By Peter Nurse
Investing.com – The dollar edged higher Thursday, but remained on the back foot as risk appetite remained strong on positive news surrounding the likely economic damage caused by the Omicron Covid variant.
At 2:55 AM ET (0755 GMT), the Dollar Index, which tracks the greenback against a basket of six other currencies, rose 0.2% to 96.037, some way below the year’s high of approaching 97 seen at the end of November.
USD/JPY fell 0.1% to 113.53, EUR/USD slipped 0.2% to 1.1324, just below a one-week high, and the risk-sensitive AUD/USD gained 0.1% to 0.7176, just off its weekly high.
GBP/USD dropped 0.1% to 1.3203, after falling to a 2021 low on Wednesday after U.K. Prime Minister Boris Johnson imposed tougher Covid-19 restrictions in England, ordering people to work from home and wear masks in public places. Social gatherings will still be allowed, however. It has been politically impossible to restrict them due to public outrtage over a party held last Christmas by staff at 10 Downing Street in defiance of the government\’s own social distancing rules
Despite this news out of England, risk-friendly currencies have seen demand this week following indications that the worst fears associated with the new Covid variant may not be realised.

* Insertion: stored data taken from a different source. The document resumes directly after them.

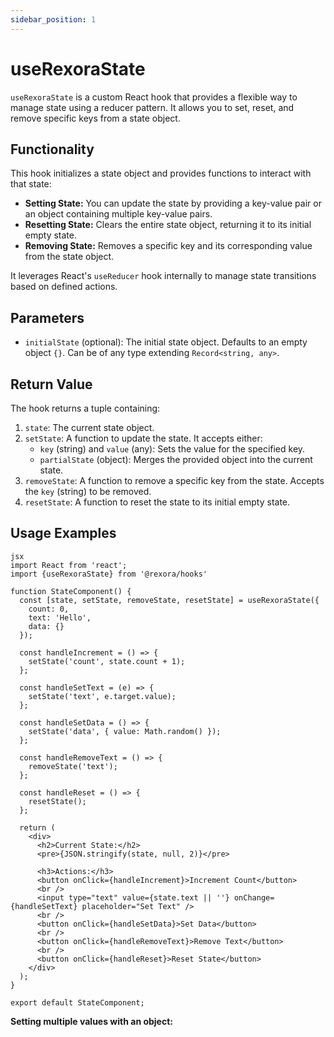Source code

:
 ```yaml
---
sidebar_position: 1
---
```


# useRexoraState

`useRexoraState` is a custom React hook that provides a flexible way to manage state using a reducer pattern. It allows you to set, reset, and remove specific keys from a state object.



## Functionality

This hook initializes a state object and provides functions to interact with that state:

*   **Setting State:** You can update the state by providing a key-value pair or an object containing multiple key-value pairs.
*   **Resetting State:** Clears the entire state object, returning it to its initial empty state.
*   **Removing State:** Removes a specific key and its corresponding value from the state object.

It leverages React's `useReducer` hook internally to manage state transitions based on defined actions.

## Parameters

*   `initialState` (optional): The initial state object. Defaults to an empty object `{}`. Can be of any type extending `Record<string, any>`.

## Return Value

The hook returns a tuple containing:

1.  `state`: The current state object.
2.  `setState`: A function to update the state. It accepts either:
    *   `key` (string) and `value` (any): Sets the value for the specified key.
    *   `partialState` (object): Merges the provided object into the current state.
3.  `removeState`: A function to remove a specific key from the state. Accepts the `key` (string) to be removed.
4.  `resetState`: A function to reset the state to its initial empty state.

## Usage Examples
```
jsx
import React from 'react';
import {useRexoraState} from '@rexora/hooks' 

function StateComponent() {
  const [state, setState, removeState, resetState] = useRexoraState({
    count: 0,
    text: 'Hello',
    data: {}
  });

  const handleIncrement = () => {
    setState('count', state.count + 1);
  };

  const handleSetText = (e) => {
    setState('text', e.target.value);
  };

  const handleSetData = () => {
    setState('data', { value: Math.random() });
  };

  const handleRemoveText = () => {
    removeState('text');
  };

  const handleReset = () => {
    resetState();
  };

  return (
    <div>
      <h2>Current State:</h2>
      <pre>{JSON.stringify(state, null, 2)}</pre>

      <h3>Actions:</h3>
      <button onClick={handleIncrement}>Increment Count</button>
      <br />
      <input type="text" value={state.text || ''} onChange={handleSetText} placeholder="Set Text" />
      <br />
      <button onClick={handleSetData}>Set Data</button>
      <br />
      <button onClick={handleRemoveText}>Remove Text</button>
      <br />
      <button onClick={handleReset}>Reset State</button>
    </div>
  );
}

export default StateComponent;
```
**Setting multiple values with an object:**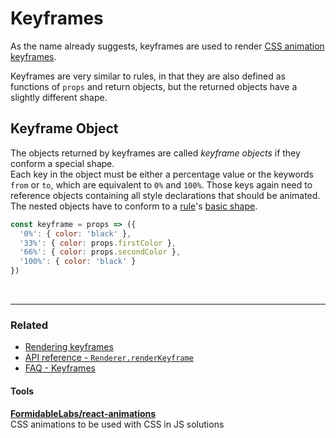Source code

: # Keyframes

As the name already suggests, keyframes are used to render [CSS animation keyframes](https://developer.mozilla.org/en-US/docs/Web/CSS/CSS_Animations/Using_CSS_animations).

Keyframes are very similar to rules, in that they are also defined as functions of `props` and return objects, but the returned objects have a slightly different shape.

## Keyframe Object
The objects returned by keyframes are called *keyframe objects* if they conform a special shape.<br>Each key in the object must be either a percentage value or the keywords `from` or `to`, which are equivalent to `0%` and `100%`. Those keys again need to reference objects containing all style declarations that should be animated. The nested objects have to conform to a [rule](Rules.md)'s [basic shape](Rules.md#basicshape).

```javascript
const keyframe = props => ({
  '0%': { color: 'black' },
  '33%': { color: props.firstColor },
  '66%': { color: props.secondColor },
  '100%': { color: 'black' }
})
```
<br>

---

### Related
* [Rendering keyframes](Renderer.md#renderkeyframe)
* [API reference - `Renderer.renderKeyframe` ](../api/fela/Renderer.md#renderkeyframekeyframe-props)
* [FAQ - Keyframes](../FAQ.md#keyframes)

#### Tools
**[FormidableLabs/react-animations](https://github.com/FormidableLabs/react-animations)**<br>
CSS animations to be used with CSS in JS solutions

Pfizer (NYSE:PFE) said on Wednesday that three doses of its Covid-19 vaccine, developed with BioNTech, neutralised the new Omicron variant in a laboratory test, indicating that booster shots could be key to protection against infection.
\”We have highly effective vaccines that have proved effective against all the variants so far, in terms of severe disease and hospitalisation, and there\’s no reason to expect that it wouldn\’t be so\” for Omicron, Mike Ryan, the World Health Organisation\’s emergencies director said Wednesday.
With the uncertainty surrounding the Omicron variant beginning to dissipate, attention is turning back to central banks and how they tackle the conflict between confronting high inflation and ensuring growth continues.
The Federal Reserve is still widely expected to announce it will accelerate tapering of its bond-buying program at its meeting next week, but last week’s nonfarm payrolls release disappointed.
Traders will likely keep a watchful eye on the release of the latest weekly U.S. jobless claims data, at 8:30 AM ET (1330 GMT), the most up-to-date gauge of the strength of the country’s labor market.
Elsewhere, USD/CAD rose 0.1% to 1.2659 after the Bank of Canada held its key overnight interest rate at 0.25% on Wednesday, as expected, and maintained its guidance that a first hike could come as soon as April 2022.
USD/PLN rose 0.1% to 4.0680 after Poland’s central bank raised its key interest rate by 50 basis points to 1.75%, as it battles the fastest inflation in two decades.
USD/CNY was largely unchanged at 6.3435 after the People’s Bank of China tried to rein in its buoyant currency, setting its reference rate for the yuan at a weaker-than-expected level against the dollar.
USD/HUF rose 0.1% to 322.22 ahead of Thursday’s meeting of Hungary’s central bank, which is expected to deliver its fifth interest rate hike in a month in an attempt to combat inflation running at the fastest pace in 14 years.